I haven’t had any taste hallucinations all day, and my appetite’s
returned. And my headaches have sunk to
such a manageable level that I can even forget, sometimes, that I have them. The rest of the wounded
look fit to travel, too. My friends followed
my instructions well when I could wake enough to speak. “Bijal,” I say, “I’m
ready.” “Just in time,” he says
with a smile. “Kiril’s army looks like
they’re making the first moves towards packing up again, themselves.” “Weaning themselves, huh?” He laughs and says, “I
think the tit’s run dry.” As he calls up the others
to make the formal announcement, I load my bandolier for the road ahead. Ammo’s running low—I’ll have to do something
about it, soon. (“How’s
Courtney?” I ask. “Can she travel?” “Slowly,” Pauline
says, “Till she builds her blood back up.
She’s a little anemic, but her stitches look good by daylight.” Trust our surgeon to put sutures in her pack. “I can keep up,”
Courtney says. “I’m tough. I used to do shot-put for the girl’s track
and field team, before...” she shrugs with one shoulder.

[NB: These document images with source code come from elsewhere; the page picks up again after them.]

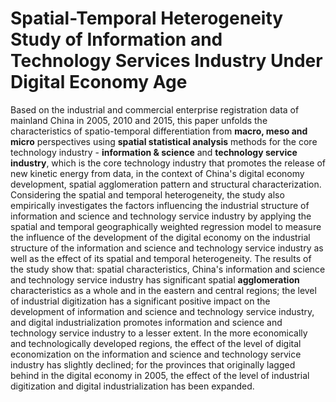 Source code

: # Spatial-Temporal Heterogeneity Study of Information and Technology Services Industry Under Digital Economy Age

Based on the industrial and commercial enterprise registration data of mainland China in 2005, 2010 and 2015, this paper unfolds the characteristics of spatio-temporal differentiation from **macro, meso and micro** perspectives using **spatial statistical analysis** methods for the core technology industry - **information & science** and **technology service industry**, which is the core technology industry that promotes the release of new kinetic energy from data, in the context of China's digital economy development, spatial agglomeration pattern and structural characterization. Considering the spatial and temporal heterogeneity, the study also empirically investigates the factors influencing the industrial structure of information and science and technology service industry by applying the spatial and temporal geographically weighted regression model to measure the influence of the development of the digital economy on the industrial structure of the information and science and technology service industry as well as the effect of its spatial and temporal heterogeneity.
The results of the study show that: spatial characteristics, China's information and science and technology service industry has significant spatial **agglomeration** characteristics as a whole and in the eastern and central regions; the level of industrial digitization has a significant positive impact on the development of information and science and technology service industry, and digital industrialization promotes information and science and technology service industry to a lesser extent. In the more economically and technologically developed regions, the effect of the level of digital economization on the information and science and technology service industry has slightly declined; for the provinces that originally lagged behind in the digital economy in 2005, the effect of the level of industrial digitization and digital industrialization has been expanded.
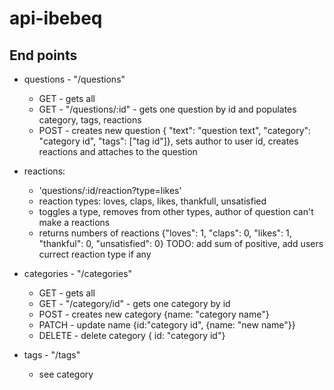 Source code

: # api-ibebeq

## End points

-   questions - "/questions"

    -   GET - gets all
    -   GET - "/questions/:id" - gets one question by id and populates category, tags, reactions
    -   POST - creates new question { "text": "question text", "category": "category id", "tags": ["tag id"]}, sets author to user id, creates reactions and attaches to the question

-   reactions:

    -   'questions/:id/reaction?type=likes'
    -   reaction types: loves, claps, likes, thankfull, unsatisfied
    -   toggles a type, removes from other types, author of question can't make a reactions
    -   returns numbers of reactions {"loves": 1, "claps": 0, "likes": 1, "thankful": 0, "unsatisfied": 0}
        TODO: add sum of positive, add users currect reaction type if any

-   categories - "/categories"

    -   GET - gets all
    -   GET - "/category/id" - gets one category by id
    -   POST - creates new category {name: "category name"}
    -   PATCH - update name {id:"category id", {name: "new name"}}
    -   DELETE - delete category { id: "category id"}

-   tags - "/tags"
    -   see category
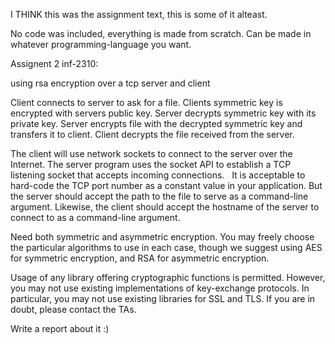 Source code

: I THINK this was the assignment text, this is some of it alteast.

No code was included, everything is made from scratch. Can be made in whatever programming-language you want.

Assignent 2 inf-2310:

using rsa encryption over a tcp server and client

Client connects to server to ask for a file.
Clients symmetric key is encrypted with servers public key.
Server decrypts symmetric key with its private key.
Server encrypts file with the decrypted symmetric key and transfers it to client.
Client decrypts the file received from the server.


The client will use network sockets to connect to the server over the Internet. 
The server program uses the socket API to establish a TCP listening socket that accepts incoming connections.  
It is acceptable to hard-code the TCP port number as a constant value in your application. 
But the server should accept the path to the file to serve as a command-line argument. 
Likewise, the client should accept the hostname of the server to connect to as a command-line argument.

Need both symmetric and asymmetric encryption.
You may freely choose the particular algorithms to use in each case, though we suggest using AES for symmetric encryption, and RSA for asymmetric encryption. 

Usage of any library offering cryptographic functions is permitted. 
However, you may not use existing implementations of key-exchange protocols. 
In particular, you may not use existing libraries for SSL and TLS. 
If you are in doubt, please contact the TAs.

Write a report about it :)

Before a hit-and-run killed the Class Kickball Hero, and her peers
decided that the probably-drunk driver
had to be Irish because, well, drunk, so they made her school days hell. She gave as good as she got, and her family
got used to her coming home with bruises, torn clothes and bloody knuckles,
grinning and saying that once again she’d had the better of the fight. That is until the bullies all ganged up on
her at once, and when they had her down they raped her. One of them had been her coach. After that she ran away. I shouldn’t pry into anything so private. I shock myself. And I didn’t mean to. Why did my telepathy go out of control like
that?) * * * (“All good things must come
to an end,” Sarge says as he wipes his chin after dinner. “R&R’s over—we roll out first thing in
the morning.” Roll, yeah—I don’t think I
can move any other way, at least not right this minute. I gaze out, dazed, from Sarge’s lap at the
ruins of our meal. Nope, I definitely
should not have had that last slice of cheesecake. No siree.
Not with the topping on it. Not
after pie a la mode. Yet somehow through the haze I get an
inspiration, maybe from the dear ghost of Fatima hovering over my
shoulder. “Are we gonna tip them?” I ask Sarge weakly. “Huh? Tip?” “Yeah. I hear that that’s what the fancy people do
when they eat out.” Cook used to keep
all the tips to herself, I remember. “I
didn’t make this meal, so that’s the same as eating out, ain’t it?” “Honey, we’ve already paid
these people by protecting them from the rebels.” “I know, Daddy Sarge.” I can feel him just melt when I call him
that. “But a tip’s supposed to add to
the pay, if you like the food. And I
sure do like their food.” Reno blurts, “Boy, do you!”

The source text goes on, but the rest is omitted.